408 Cam on the way

I’m not sure why you have that piston for a magnum head but it’s not correct. I’m not into running thicker head gaskets just to fix that.

It’s difficult to measure just the positive deck height unless you do a 1/2 inch downfill. I’ll give you an example of what you do.

You put the piston with rings and rods attached and the crank in the block and install it in the number 1 hole. Get a dial indicator and find TDC. Then measure .500 down the hole. I usually go .600 down and then put some grease around the rings to seal them and then raise the piston back up to .500 on the indicator.

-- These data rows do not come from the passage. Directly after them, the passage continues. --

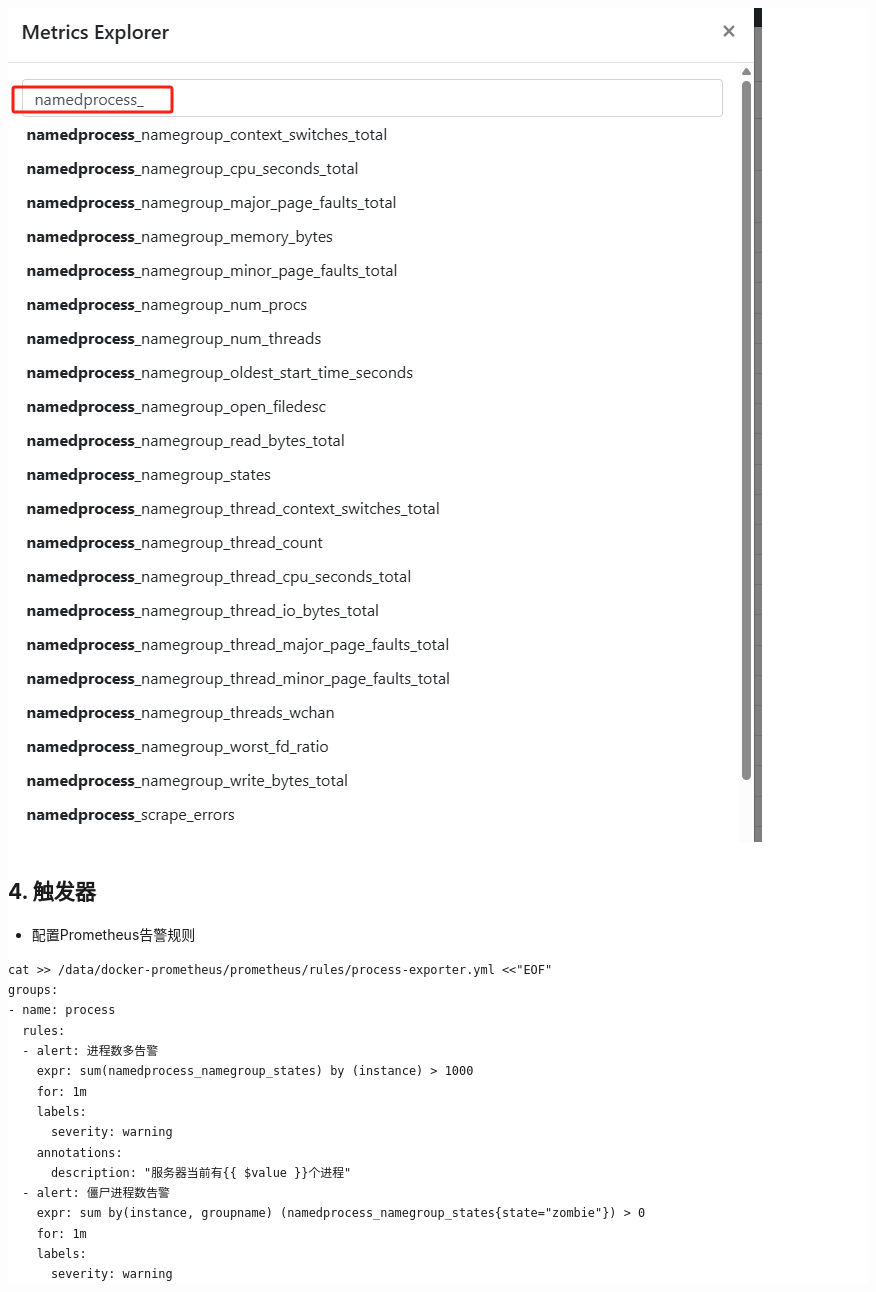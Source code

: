 ![alt text](image-3.png)


## 4. 触发器
* 配置Prometheus告警规则
```
cat >> /data/docker-prometheus/prometheus/rules/process-exporter.yml <<"EOF"
groups:
- name: process
  rules:
  - alert: 进程数多告警
    expr: sum(namedprocess_namegroup_states) by (instance) > 1000
    for: 1m
    labels:
      severity: warning
    annotations:
      description: "服务器当前有{{ $value }}个进程"
  - alert: 僵尸进程数告警
    expr: sum by(instance, groupname) (namedprocess_namegroup_states{state="zombie"}) > 0
    for: 1m
    labels:
      severity: warning
```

Take your graduated burette and fill the cylinder to the top. You need a clear acrylic flat piece with a small hole in it to fill it up. You can use denatured alcohol, solvent and I know some that use water with a little dish soap in it.

Once the cylinder is full you see how much it held. So as an example I’ll use a .030 360 for the math. You simply find the volume of the cylinder by the equation of bore x bore x stoke x 12.87 and that gives the volume of the cylinder with a flat piston and no valve reliefs or anything. In this case the answer is 836.608 or 836 cc’s. If your quench pax is actually 25 cc’s, then your actual down fill would be 811 cc’s. So you know you have a 25 cc quench pad. You also need to know how far out of the deck or below the deck the piston is. For a simple example will call it a zero deck

Now all you need is combustion chamber volume in cc’s and the head gasket diameter and thickness and you can calculate you actually compression ratio.

So let’s say you have 65 cc heads. You head gasket is .040 thick with a 4.090 bore.

The math is the same as above. It’s bore x bore x thickness x 12.87 or 8.6116 or 8.6 cc’s

You now have the volume of your cylinder at BDC and you know what the actual combustion chamber volume is because it is chamber volume + gasket volume + any deck volume below deck or you subtract the number of the quench dome form your chamber volume.

So...let’s do the math. We know the chamber is 65 cc’s and the gasket is 8.6 so that’s 73.6 cc’s MINUS the 25 cc’s for your quench dome so you have a net chamber volume of 48.6 cc’s.

Now it is your cylinder volume at BDC divided by the cylinder volume at TDC and you’ll get your actual compression ratio.

So in this example you have 811 cc’s at BDC.

Thats 811 divided by 48.6 which is 16.687 CR.

Obviously this is a high CR but I doubt the quench dome is 25 cc’s and I doubt the piston is zero deck but probably down the hole a bit.

That’s why you have to measure this stuff. The hard part is measuring it. The math is easy. I know it’s easy because I can do it and I hate math.

Edit: I just saw you have a dish in the piston so your down fill would be a bigger number because of the dish, so you’ll see that when you measure the down fill as the dish offsets the volume of the quench dome. And the only way to know by how much is to down fill it.
Thanks for that. I’m going to do it.
The pistons are recommended for closed chamber heads. Hughes sells a 408 package for magnums with these pistons. They advise a thicker gasket if necessary but don’t give limits on how much protrusion is ok.
They were chosen for the - 25 cc factor to get the compression into the upper 9s with 61 cc heads.
Makes me think I have short decks. To my knowledge only a .010” cleanup was done but I have to ask if they took more for some reason.
I suspect if the pistons are milled and standard gasket used my compression will be too high.